__Dataset records__:
___

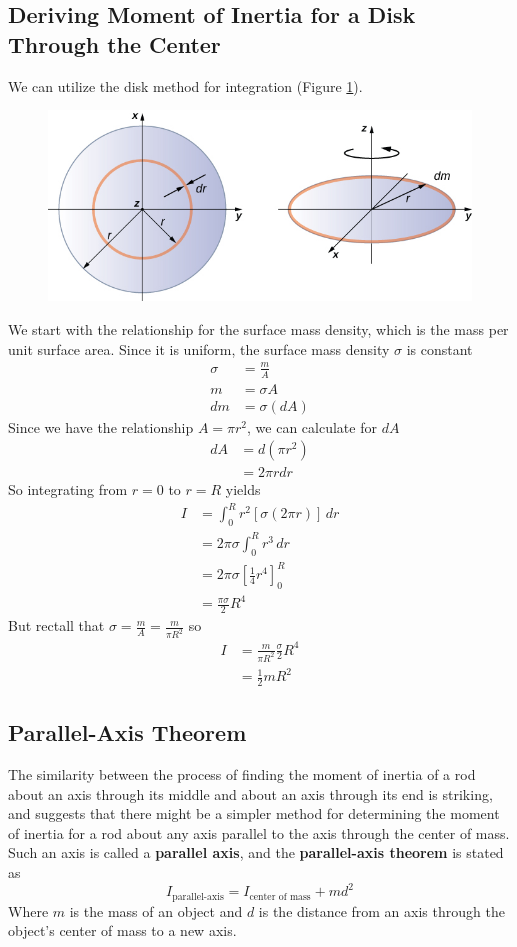 \subsection{Deriving Moment of Inertia for a Disk Through the Center}
We can utilize the disk method for integration (Figure \ref{fig:disk-moment-of-inertia}).
\begin{figure}[ht!]
    \centering
    \includegraphics[width=0.8 \textwidth]{../figures/disk moment of inertia.jpg}
    \caption{}
    \label{fig:disk-moment-of-inertia}
\end{figure}
We start with the relationship for the surface mass density, which is the mass per unit surface
area. Since it is uniform, the surface mass density $\sigma$ is constant
\begin{align*}
    \sigma&=\frac{m}{A}\\
    m&=\sigma A\\
   dm&=\sigma(dA)
\end{align*}
Since we have the relationship $A=\pi r^2$, we can calculate for $dA$
\begin{align*}
    dA&=d(\pi r^2)\\
    &=2\pi rdr
\end{align*}
So integrating from $r=0$ to $r=R$ yields
\begin{align*}
    I&=\int_0^Rr^2[\sigma(2\pi r)]\,dr\\
    &=2\pi\sigma\int_0^R r^3\,dr\\
    &=2\pi\sigma \left[\frac{1}{4}r^4\right]_0^R\\
    &=\frac{\pi\sigma}{2}R^4
\end{align*}
But rectall that $\sigma=\frac{m}{A}=\frac{m}{\pi R^2}$ so
\begin{align*}
    I&=\frac{m}{\pi R^2}\frac{\sigma}{2}R^4\\
    &=\frac{1}{2}mR^2
\end{align*}

\subsection{Parallel-Axis Theorem}
The similarity between the process of finding the moment of inertia of a rod about an axis through
its middle and about an axis through its end is striking, and suggests that there might be a simpler
method for determining the moment of inertia for a rod about any axis parallel to the axis through
the center of mass. Such an axis is called a \textbf{parallel axis}, and the \textbf{parallel-axis
theorem} is stated as
\[
    I_\text{parallel-axis}=I_\text{center of mass}+md^2
\]
Where $m$ is the mass of an object and $d$ is the distance from an axis through the object's 
center of mass to a new axis.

___

__Description of the task__: Write out the lines of the records exactly, starting at the one holding "is stated as" and ending with the last line, and include no others.

__Written reply__:
theorem} is stated as
\[
    I_\text{parallel-axis}=I_\text{center of mass}+md^2
\]
Where $m$ is the mass of an object and $d$ is the distance from an axis through the object's 
center of mass to a new axis.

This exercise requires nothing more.